PROVIDED RECORDS:
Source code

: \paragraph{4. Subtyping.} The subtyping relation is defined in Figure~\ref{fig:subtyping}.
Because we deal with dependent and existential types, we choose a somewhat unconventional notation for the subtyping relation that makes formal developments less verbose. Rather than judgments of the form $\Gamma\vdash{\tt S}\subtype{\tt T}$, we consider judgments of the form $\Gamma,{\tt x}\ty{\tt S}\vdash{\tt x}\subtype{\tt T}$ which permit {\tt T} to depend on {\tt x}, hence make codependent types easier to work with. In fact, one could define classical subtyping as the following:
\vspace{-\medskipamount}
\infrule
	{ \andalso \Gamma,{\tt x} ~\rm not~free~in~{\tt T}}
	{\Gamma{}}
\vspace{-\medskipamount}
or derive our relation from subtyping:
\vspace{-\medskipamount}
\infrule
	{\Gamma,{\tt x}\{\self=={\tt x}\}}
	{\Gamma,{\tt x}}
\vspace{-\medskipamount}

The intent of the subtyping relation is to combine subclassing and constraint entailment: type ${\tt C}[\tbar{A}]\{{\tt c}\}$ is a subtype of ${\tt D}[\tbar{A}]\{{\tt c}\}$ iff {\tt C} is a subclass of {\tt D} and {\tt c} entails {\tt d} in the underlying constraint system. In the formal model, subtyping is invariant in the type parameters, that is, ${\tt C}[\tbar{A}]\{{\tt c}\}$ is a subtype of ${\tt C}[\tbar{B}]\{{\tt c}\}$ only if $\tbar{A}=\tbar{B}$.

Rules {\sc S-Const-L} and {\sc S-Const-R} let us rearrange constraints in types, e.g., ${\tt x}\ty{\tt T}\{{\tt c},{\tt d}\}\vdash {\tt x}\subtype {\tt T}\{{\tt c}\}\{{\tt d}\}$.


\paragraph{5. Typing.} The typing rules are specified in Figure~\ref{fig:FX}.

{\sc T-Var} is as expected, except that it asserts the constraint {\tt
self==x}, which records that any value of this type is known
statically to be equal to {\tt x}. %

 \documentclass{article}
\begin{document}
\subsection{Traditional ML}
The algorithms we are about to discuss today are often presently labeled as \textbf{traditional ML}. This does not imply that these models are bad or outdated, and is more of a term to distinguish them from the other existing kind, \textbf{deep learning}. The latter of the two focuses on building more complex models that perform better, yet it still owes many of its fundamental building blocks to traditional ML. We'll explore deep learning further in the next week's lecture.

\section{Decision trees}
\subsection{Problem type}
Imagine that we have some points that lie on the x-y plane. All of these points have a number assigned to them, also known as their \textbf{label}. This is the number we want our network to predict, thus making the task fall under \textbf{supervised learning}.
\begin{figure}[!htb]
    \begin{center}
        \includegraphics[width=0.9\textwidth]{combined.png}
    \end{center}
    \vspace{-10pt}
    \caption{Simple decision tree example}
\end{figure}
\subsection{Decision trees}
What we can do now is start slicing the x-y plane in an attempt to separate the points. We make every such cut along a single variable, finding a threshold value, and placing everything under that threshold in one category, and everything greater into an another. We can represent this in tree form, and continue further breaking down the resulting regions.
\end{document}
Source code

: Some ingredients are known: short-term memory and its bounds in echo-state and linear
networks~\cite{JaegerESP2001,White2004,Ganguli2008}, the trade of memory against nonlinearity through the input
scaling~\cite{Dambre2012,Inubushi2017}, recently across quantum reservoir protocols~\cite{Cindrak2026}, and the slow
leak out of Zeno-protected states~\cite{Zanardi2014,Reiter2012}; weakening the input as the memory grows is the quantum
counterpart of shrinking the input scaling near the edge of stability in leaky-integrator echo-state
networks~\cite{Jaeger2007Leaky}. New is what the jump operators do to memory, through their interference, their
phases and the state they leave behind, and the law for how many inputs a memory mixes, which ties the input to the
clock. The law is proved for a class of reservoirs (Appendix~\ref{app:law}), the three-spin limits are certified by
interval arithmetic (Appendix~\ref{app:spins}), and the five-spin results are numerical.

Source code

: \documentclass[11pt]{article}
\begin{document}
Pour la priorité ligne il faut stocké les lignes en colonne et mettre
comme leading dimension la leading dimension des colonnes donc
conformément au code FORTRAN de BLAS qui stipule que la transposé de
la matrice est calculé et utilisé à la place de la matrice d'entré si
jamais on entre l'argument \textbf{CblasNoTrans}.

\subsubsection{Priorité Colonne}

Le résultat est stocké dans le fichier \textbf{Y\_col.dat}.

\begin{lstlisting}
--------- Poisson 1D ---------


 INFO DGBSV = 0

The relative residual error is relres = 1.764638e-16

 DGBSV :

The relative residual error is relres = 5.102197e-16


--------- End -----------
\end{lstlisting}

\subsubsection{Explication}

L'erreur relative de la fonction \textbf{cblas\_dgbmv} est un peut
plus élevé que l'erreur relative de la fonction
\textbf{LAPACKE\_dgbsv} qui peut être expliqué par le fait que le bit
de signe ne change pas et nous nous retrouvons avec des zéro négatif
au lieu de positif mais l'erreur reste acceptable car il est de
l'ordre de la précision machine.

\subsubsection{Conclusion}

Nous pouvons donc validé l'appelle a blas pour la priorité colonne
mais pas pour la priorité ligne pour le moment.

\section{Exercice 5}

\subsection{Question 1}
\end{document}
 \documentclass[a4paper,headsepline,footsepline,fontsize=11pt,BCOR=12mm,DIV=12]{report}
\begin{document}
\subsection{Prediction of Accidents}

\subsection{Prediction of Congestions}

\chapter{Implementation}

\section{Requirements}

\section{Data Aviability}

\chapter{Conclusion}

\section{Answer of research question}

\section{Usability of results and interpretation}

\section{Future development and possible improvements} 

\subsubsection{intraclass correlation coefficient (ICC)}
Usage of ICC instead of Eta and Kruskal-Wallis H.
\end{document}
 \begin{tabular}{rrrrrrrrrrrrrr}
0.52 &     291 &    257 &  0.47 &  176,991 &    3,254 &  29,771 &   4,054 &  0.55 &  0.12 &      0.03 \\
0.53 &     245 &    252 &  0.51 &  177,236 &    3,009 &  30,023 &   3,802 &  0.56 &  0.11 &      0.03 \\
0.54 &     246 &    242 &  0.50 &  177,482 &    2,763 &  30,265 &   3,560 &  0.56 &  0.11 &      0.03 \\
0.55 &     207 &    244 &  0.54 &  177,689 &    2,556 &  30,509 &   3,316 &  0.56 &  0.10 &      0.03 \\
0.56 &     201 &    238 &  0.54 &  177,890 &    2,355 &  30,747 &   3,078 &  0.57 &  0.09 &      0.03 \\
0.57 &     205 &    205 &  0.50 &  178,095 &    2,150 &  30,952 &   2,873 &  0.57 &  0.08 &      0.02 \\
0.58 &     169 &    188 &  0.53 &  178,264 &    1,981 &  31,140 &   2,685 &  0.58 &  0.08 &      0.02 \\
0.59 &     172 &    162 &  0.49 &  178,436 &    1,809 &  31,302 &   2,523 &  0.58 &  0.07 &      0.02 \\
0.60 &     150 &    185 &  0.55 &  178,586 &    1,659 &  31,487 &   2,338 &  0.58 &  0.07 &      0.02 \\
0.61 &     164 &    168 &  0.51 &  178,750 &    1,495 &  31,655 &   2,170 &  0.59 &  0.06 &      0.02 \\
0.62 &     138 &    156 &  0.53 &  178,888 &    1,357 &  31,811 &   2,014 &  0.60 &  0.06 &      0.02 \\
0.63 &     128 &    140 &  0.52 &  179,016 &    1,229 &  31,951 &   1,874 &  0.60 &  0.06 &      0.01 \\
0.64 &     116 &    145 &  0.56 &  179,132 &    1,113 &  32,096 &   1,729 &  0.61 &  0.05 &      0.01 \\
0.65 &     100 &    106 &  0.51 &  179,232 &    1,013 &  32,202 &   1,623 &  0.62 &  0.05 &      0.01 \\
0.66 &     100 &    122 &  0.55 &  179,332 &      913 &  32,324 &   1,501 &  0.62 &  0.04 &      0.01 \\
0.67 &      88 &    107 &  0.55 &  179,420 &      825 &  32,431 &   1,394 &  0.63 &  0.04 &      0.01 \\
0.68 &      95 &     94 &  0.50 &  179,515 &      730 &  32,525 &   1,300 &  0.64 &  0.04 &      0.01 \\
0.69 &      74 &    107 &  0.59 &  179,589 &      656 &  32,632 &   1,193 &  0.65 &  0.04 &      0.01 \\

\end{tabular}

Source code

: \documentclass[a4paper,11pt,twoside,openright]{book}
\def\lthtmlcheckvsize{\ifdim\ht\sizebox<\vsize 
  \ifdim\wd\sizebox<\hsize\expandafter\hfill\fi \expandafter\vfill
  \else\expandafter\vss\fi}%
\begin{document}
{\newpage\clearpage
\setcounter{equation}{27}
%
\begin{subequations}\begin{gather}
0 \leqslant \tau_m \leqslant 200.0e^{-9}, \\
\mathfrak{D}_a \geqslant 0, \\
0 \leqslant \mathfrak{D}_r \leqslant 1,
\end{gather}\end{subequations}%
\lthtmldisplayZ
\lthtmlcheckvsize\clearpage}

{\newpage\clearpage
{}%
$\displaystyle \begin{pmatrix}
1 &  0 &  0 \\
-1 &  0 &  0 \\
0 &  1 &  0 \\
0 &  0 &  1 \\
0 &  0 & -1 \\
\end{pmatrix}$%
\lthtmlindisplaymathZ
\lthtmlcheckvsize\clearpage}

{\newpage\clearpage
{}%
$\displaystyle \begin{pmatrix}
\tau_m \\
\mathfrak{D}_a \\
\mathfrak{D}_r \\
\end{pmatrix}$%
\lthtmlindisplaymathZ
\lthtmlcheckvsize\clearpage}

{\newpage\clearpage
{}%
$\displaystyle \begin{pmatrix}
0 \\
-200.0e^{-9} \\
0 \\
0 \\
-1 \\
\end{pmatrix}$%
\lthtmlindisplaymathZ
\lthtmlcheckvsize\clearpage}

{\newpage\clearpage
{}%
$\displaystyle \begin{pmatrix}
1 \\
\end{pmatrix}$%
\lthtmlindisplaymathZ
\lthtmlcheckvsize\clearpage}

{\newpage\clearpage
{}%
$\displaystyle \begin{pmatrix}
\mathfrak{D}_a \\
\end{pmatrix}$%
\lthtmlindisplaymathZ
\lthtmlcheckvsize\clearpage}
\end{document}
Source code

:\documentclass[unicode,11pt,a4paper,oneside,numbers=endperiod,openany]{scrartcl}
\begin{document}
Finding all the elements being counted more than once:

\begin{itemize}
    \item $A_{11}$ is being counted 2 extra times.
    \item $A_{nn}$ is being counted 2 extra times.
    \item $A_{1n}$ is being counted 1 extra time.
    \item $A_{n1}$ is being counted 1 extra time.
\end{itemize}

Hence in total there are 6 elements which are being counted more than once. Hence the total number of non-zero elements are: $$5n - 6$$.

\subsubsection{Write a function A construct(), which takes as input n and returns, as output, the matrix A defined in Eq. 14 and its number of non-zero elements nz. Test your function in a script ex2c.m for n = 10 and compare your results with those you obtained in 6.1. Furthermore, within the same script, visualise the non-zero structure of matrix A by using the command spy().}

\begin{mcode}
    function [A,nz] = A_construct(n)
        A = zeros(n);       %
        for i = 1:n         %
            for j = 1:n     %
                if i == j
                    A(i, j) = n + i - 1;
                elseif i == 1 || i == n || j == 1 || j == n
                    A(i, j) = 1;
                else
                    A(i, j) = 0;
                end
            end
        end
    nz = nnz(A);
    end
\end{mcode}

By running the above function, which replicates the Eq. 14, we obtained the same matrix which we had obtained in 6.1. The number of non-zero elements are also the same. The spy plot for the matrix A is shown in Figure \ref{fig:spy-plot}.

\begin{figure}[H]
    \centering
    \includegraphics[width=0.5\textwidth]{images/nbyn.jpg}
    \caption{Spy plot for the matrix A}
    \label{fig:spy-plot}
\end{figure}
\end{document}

WORK TO BE COMPLETED: Retype, exactly and in full, the listing from its first line to the one holding "The typing rules", both included.

WRITTEN REPLY:
Source code

: \paragraph{4. Subtyping.} The subtyping relation is defined in Figure~\ref{fig:subtyping}.
Because we deal with dependent and existential types, we choose a somewhat unconventional notation for the subtyping relation that makes formal developments less verbose. Rather than judgments of the form $\Gamma\vdash{\tt S}\subtype{\tt T}$, we consider judgments of the form $\Gamma,{\tt x}\ty{\tt S}\vdash{\tt x}\subtype{\tt T}$ which permit {\tt T} to depend on {\tt x}, hence make codependent types easier to work with. In fact, one could define classical subtyping as the following:
\vspace{-\medskipamount}
\infrule
	{ \andalso \Gamma,{\tt x} ~\rm not~free~in~{\tt T}}
	{\Gamma{}}
\vspace{-\medskipamount}
or derive our relation from subtyping:
\vspace{-\medskipamount}
\infrule
	{\Gamma,{\tt x}\{\self=={\tt x}\}}
	{\Gamma,{\tt x}}
\vspace{-\medskipamount}

The intent of the subtyping relation is to combine subclassing and constraint entailment: type ${\tt C}[\tbar{A}]\{{\tt c}\}$ is a subtype of ${\tt D}[\tbar{A}]\{{\tt c}\}$ iff {\tt C} is a subclass of {\tt D} and {\tt c} entails {\tt d} in the underlying constraint system. In the formal model, subtyping is invariant in the type parameters, that is, ${\tt C}[\tbar{A}]\{{\tt c}\}$ is a subtype of ${\tt C}[\tbar{B}]\{{\tt c}\}$ only if $\tbar{A}=\tbar{B}$.

Rules {\sc S-Const-L} and {\sc S-Const-R} let us rearrange constraints in types, e.g., ${\tt x}\ty{\tt T}\{{\tt c},{\tt d}\}\vdash {\tt x}\subtype {\tt T}\{{\tt c}\}\{{\tt d}\}$.


\paragraph{5. Typing.} The typing rules are specified in Figure~\ref{fig:FX}.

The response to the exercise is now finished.